Asa G. Candler Professor and Distinguished Professor
Department of Emergency Medicine
Emory University
December 15 2014

Dr. Stein: I read with interest your interview with Dr. Brett Skolnick in which he discusses his NEJM publication [1] on the outcome of the progesterone trials. In full disclosure, I was not involved in either one of the clinical trials, but as a basic researcher, I have worked for decades in the field of traumatic brain injury (TBI) and have a long history examining progesterone as a potential neuroprotective agent.

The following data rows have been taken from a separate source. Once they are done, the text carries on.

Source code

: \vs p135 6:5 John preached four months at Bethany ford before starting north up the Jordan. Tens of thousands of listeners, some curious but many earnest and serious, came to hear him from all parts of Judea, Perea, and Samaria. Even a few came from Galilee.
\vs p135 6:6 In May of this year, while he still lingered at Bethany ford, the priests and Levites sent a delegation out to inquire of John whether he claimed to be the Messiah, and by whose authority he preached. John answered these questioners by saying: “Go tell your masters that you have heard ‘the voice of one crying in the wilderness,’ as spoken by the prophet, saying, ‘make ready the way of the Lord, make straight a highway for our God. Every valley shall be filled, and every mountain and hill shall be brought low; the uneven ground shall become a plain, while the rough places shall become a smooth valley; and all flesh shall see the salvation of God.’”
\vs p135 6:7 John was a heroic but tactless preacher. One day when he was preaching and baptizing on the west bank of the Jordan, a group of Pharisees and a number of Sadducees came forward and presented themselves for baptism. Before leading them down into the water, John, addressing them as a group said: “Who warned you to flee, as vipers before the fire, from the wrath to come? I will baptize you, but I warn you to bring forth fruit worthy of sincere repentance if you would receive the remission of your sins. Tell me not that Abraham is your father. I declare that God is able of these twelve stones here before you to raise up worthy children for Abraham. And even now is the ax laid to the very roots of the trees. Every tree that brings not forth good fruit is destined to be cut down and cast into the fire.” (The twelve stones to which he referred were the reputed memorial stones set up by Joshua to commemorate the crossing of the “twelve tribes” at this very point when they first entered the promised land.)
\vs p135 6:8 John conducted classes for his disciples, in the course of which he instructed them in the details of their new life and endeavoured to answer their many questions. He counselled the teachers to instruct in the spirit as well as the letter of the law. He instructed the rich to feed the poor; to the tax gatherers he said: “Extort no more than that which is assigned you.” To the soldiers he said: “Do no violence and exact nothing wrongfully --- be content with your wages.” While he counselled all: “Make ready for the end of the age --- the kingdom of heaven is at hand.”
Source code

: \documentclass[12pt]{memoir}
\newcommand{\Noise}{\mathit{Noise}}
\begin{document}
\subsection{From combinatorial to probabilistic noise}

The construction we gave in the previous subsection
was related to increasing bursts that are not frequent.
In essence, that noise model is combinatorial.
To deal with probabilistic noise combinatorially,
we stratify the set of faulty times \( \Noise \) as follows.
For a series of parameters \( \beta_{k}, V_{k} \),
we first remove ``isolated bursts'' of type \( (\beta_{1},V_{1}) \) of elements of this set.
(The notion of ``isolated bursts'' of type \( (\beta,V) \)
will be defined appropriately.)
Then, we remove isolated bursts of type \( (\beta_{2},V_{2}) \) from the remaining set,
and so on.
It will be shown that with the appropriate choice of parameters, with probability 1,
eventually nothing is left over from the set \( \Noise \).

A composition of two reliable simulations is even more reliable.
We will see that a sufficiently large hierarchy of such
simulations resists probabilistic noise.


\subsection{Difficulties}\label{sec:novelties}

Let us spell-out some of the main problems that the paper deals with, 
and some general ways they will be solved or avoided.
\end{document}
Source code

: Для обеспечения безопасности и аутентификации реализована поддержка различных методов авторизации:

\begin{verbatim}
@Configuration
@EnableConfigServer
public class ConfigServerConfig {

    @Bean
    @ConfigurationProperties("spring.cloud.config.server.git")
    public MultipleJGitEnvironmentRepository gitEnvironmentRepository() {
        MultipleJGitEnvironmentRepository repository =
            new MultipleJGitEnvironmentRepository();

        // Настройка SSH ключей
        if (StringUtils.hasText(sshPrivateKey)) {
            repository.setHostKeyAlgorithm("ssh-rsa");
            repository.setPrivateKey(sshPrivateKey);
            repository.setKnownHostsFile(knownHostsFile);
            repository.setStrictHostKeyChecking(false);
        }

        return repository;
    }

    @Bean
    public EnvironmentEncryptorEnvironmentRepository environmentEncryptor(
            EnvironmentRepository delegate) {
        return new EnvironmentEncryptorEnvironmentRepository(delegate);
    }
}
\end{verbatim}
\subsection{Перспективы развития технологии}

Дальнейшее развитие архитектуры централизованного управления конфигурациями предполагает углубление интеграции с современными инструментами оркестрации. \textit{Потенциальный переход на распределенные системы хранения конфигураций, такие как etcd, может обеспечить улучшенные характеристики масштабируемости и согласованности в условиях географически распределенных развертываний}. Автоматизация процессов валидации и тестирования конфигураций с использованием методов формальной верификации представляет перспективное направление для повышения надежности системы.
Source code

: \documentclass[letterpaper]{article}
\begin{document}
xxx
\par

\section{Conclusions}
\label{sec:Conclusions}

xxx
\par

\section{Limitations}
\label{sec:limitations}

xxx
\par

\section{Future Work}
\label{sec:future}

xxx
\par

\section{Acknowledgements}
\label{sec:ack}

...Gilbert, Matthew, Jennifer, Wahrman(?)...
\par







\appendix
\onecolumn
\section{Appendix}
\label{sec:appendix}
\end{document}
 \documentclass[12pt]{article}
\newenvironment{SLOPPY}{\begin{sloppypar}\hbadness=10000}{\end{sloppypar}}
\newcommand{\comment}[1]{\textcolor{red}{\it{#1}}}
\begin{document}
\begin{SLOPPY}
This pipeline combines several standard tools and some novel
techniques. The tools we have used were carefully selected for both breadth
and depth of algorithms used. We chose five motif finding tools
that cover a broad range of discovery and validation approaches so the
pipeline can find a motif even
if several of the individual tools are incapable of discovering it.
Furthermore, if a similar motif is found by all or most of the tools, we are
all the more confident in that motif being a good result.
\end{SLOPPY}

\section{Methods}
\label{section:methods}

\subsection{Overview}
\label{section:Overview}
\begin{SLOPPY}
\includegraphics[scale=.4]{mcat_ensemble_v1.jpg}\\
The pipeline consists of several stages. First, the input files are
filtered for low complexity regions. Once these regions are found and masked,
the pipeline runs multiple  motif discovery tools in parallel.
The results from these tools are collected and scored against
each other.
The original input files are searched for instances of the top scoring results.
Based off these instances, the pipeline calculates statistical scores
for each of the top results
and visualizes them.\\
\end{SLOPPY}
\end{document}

The outcomes of the clinical trials were a huge disappointment to all of us working in the field. As you may already know, regardless of the drugs studied, the failure rate for TBI clinical trial outcomes is 100%. This is so sad, especially for patients and their families. With a 100% failure rate over almost 30 years of trial work, one has to ask, is preclinical research at fault because it does not replicate the conditions, trial designs and outcomes of clinical trials, or is there something fundamentally wrong with the way clinical trials are designed and conducted? Are the outcome measures really all that appropriate?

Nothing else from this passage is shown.